**Records**.
--- START ---
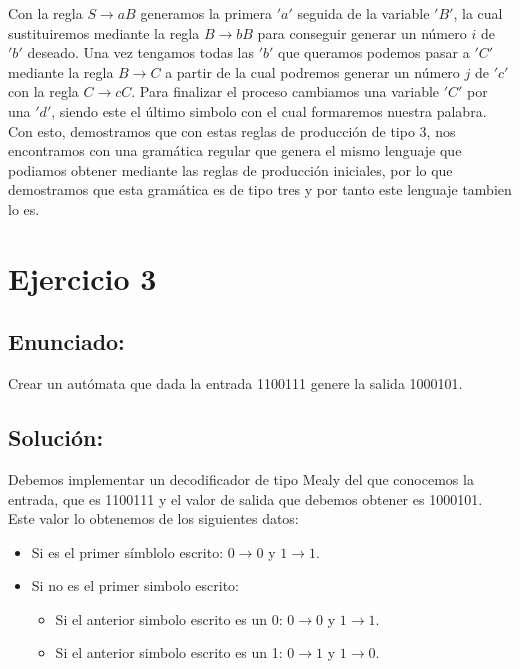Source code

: \documentclass[10pt,a4paper,spanish]{report}
\begin{document}
\noindent
Con la regla $S \rightarrow aB$ generamos la primera $'a'$ seguida de la variable $'B'$, la cual sustituiremos mediante la regla $B \rightarrow bB$ para conseguir generar un número $i$ de $'b'$ deseado. Una vez tengamos todas las $'b'$ que queramos podemos pasar a $'C'$ mediante la regla $B \rightarrow C$ a partir de la cual podremos generar un número $j$ de $'c'$ con la regla $C \rightarrow cC$. Para finalizar el proceso cambiamos una variable $'C'$ por una $'d'$, siendo este el último simbolo con el cual formaremos nuestra palabra. \\

\noindent
Con esto, demostramos que con estas reglas de producción de tipo 3, nos encontramos con una gramática regular que genera el mismo lenguaje que podiamos obtener mediante las reglas de producción iniciales, por lo que demostramos que esta gramática es de tipo tres y por tanto este lenguaje tambien lo es.


\chapter{Ejercicio 3}

\section{Enunciado:}

\noindent
Crear un autómata que dada la entrada 1100111 genere la salida 1000101.

\section{Solución:}
\noindent
Debemos implementar un decodificador de tipo Mealy del que conocemos la entrada, que es 1100111 y el valor de salida que debemos obtener es 1000101. Este valor lo obtenemos de los siguientes datos:

\begin{itemize}
	\item Si es el primer símblolo escrito: $0 \rightarrow 0$ y $1 \rightarrow 1$.
	\item Si no es el primer simbolo escrito:
	      \begin{itemize}
	      	\item Si el anterior simbolo escrito es un 0: $0 \rightarrow 0$ y $1 \rightarrow 1$.
	      	\item Si el anterior simbolo escrito es un 1: $0 \rightarrow 1$ y $1 \rightarrow 0$.
	      \end{itemize}
\end{itemize}
\end{document}
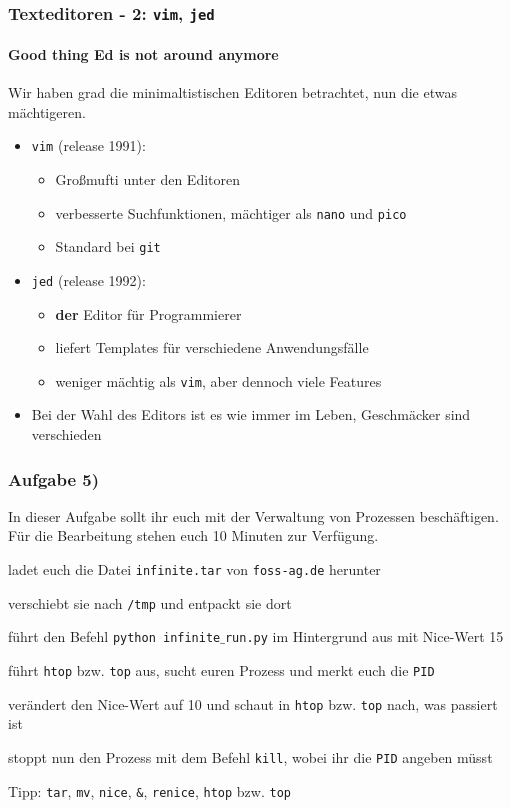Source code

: \documentclass[12pt,utf8, handout]{beamer}
\begin{document}
\begin{frame}
\frametitle{Texteditoren - 2: \texttt{vim}, \texttt{jed}}
\framesubtitle{\textcolor{ownDarkOr}{Good thing Ed is not around anymore}}
Wir haben grad die minimaltistischen Editoren betrachtet, nun die etwas mächtigeren.
\begin{itemize}
	\item \texttt{vim} (release 1991):
	\begin{itemize}[<+->]
		\item Großmufti unter den Editoren
		\item verbesserte Suchfunktionen, mächtiger als \texttt{nano} und \texttt{pico}
		\item Standard bei \texttt{git}
	\end{itemize}
	\item \texttt{jed} (release 1992):
	\begin{itemize}[<+->]
		\item \textbf{der} Editor für Programmierer
		\item liefert Templates für verschiedene Anwendungsfälle
		\item weniger mächtig als \texttt{vim}, aber dennoch viele Features
	\end{itemize}
	\item Bei der Wahl des Editors ist es wie immer im Leben, Geschmäcker sind verschieden
\end{itemize}
\end{frame}

\begin{frame}
\frametitle{Aufgabe 5)}
In dieser Aufgabe sollt ihr euch mit der Verwaltung von Prozessen beschäftigen.
Für die Bearbeitung stehen euch 10 Minuten zur Verfügung.
\begin{itemize}
	{\footnotesize
	\item ladet euch die Datei \texttt{infinite.tar} von \texttt{foss-ag.de} herunter
	\item verschiebt sie nach \texttt{/tmp} und entpackt sie dort
	\item führt den Befehl \texttt{python infinite$\_$run.py} im Hintergrund aus mit Nice-Wert 15
	\item führt \texttt{htop} bzw. \texttt{top} aus, sucht euren Prozess und merkt euch die \texttt{PID}
	\item verändert den Nice-Wert auf 10 und schaut in \texttt{htop} bzw. \texttt{top} nach, was passiert ist
	\item stoppt nun den Prozess mit dem Befehl \texttt{kill}, wobei ihr die \texttt{PID} angeben müsst
	}
\end{itemize}
{\scriptsize Tipp: \texttt{tar}, \texttt{mv}, \texttt{nice}, \texttt{\&}, \texttt{renice}, \texttt{htop} bzw. \texttt{top}}
\end{frame}
\end{document}
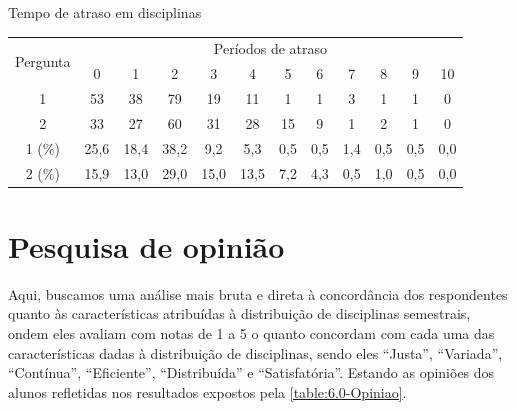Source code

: \begin{apendicesenv}
  \begin{CenteredTable} \caption{Tempo de atraso em disciplinas} \label{table:5.0-Atrasos}
    \begin{tabular}{| c | c c c c c c c c c c c |}
      \hline
      \multicolumn{1}{|c|}{\multirow{2}{*}{Pergunta}} &
      \multicolumn{11}{c|}{Períodos de atraso}                                                                               \\
      \multicolumn{1}{|c|}{}                          &
      \multicolumn{1}{c|}{0}                          &
      \multicolumn{1}{c|}{1}                          &
      \multicolumn{1}{c|}{2}                          &
      \multicolumn{1}{c|}{3}                          &
      \multicolumn{1}{c|}{4}                          &
      \multicolumn{1}{c|}{5}                          &
      \multicolumn{1}{c|}{6}                          &
      \multicolumn{1}{c|}{7}                          &
      \multicolumn{1}{c|}{8}                          &
      \multicolumn{1}{c|}{9}                          &
      \multicolumn{1}{|c|}{10}
      \\
      \hline
      1                                               & 53   & 38   & 79   & 19   & 11   & 1   & 1   & 3   & 1   & 1   & 0   \\
      2                                               & 33   & 27   & 60   & 31   & 28   & 15  & 9   & 1   & 2   & 1   & 0   \\
      \hline
      1 (\%)                                          & 25,6 & 18,4 & 38,2 & 9,2  & 5,3  & 0,5 & 0,5 & 1,4 & 0,5 & 0,5 & 0,0 \\
      2 (\%)                                          & 15,9 & 13,0 & 29,0 & 15,0 & 13,5 & 7,2 & 4,3 & 0,5 & 1,0 & 0,5 & 0,0 \\
      \hline
    \end{tabular}
  \end{CenteredTable}

  \section*{Pesquisa de opinião} \label{sec:Pesquisa de opinião}

  Aqui, buscamos uma análise mais bruta e direta à concordância dos respondentes quanto às características atribuídas à distribuição de disciplinas semestrais, ondem eles avaliam com notas de 1 a 5 o quanto concordam com cada uma das características dadas à distribuição de disciplinas, sendo eles ``Justa'', ``Variada'', ``Contínua'', ``Eficiente'', ``Distribuída'' e ``Satisfatória''. Estando as opiniões dos alunos refletidas nos resultados expostos pela \autoref{table:6.0-Opiniao}.


\end{apendicesenv}
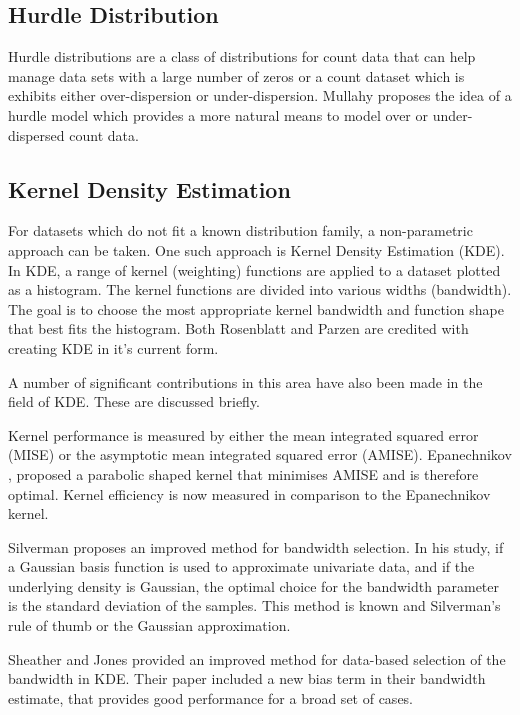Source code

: \documentclass[conference]{IEEEtran}
\begin{document}
\subsection{Hurdle Distribution}

Hurdle distributions are a class of distributions for count data that can help manage data sets with a large number of zeros or a count dataset which is exhibits either over-dispersion or under-dispersion. Mullahy\cite{mullahy1986specification} proposes the idea of a hurdle model which provides a more natural means to model over or under-dispersed count data. 

\subsection{Kernel Density Estimation}

For datasets which do not fit a known distribution family, a non-parametric approach can be taken. One such approach is Kernel Density Estimation (KDE). In KDE, a range of kernel (weighting) functions are applied to a dataset plotted as a histogram. The kernel functions are divided into various widths (bandwidth). The goal is to choose the most appropriate kernel bandwidth and function shape that best fits the histogram. Both Rosenblatt\cite{rosenblatt1956remarks} and Parzen\cite{parzen1962estimation} are credited with creating KDE in it's current form. \par

A number of significant contributions in this area have also been made in the field of KDE. These are discussed briefly.  

Kernel performance is measured by either the mean integrated squared error (MISE) or the asymptotic mean integrated squared error (AMISE). Epanechnikov \cite{epanechnikov1969non}, proposed a parabolic shaped kernel that minimises AMISE and is therefore optimal. Kernel efficiency is now measured in comparison to the Epanechnikov kernel.

Silverman \cite{silverman1986density} proposes an improved method for bandwidth selection. In his study, if a Gaussian basis function is used to approximate univariate data, and if the underlying density is Gaussian, the optimal choice for the bandwidth parameter is the standard deviation of the samples. This method is known and Silverman's rule of thumb or the Gaussian approximation. 

Sheather and Jones\cite{sheather1991reliable} provided an improved method for data-based selection of the bandwidth in KDE. Their paper included a new bias term in their bandwidth estimate, that provides good performance for a broad set of cases.
\end{document}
--- END ---
**Required work**. Answer with the number alone after tallying the lines of the entries above that contain the word "htop".

**Task response**. 3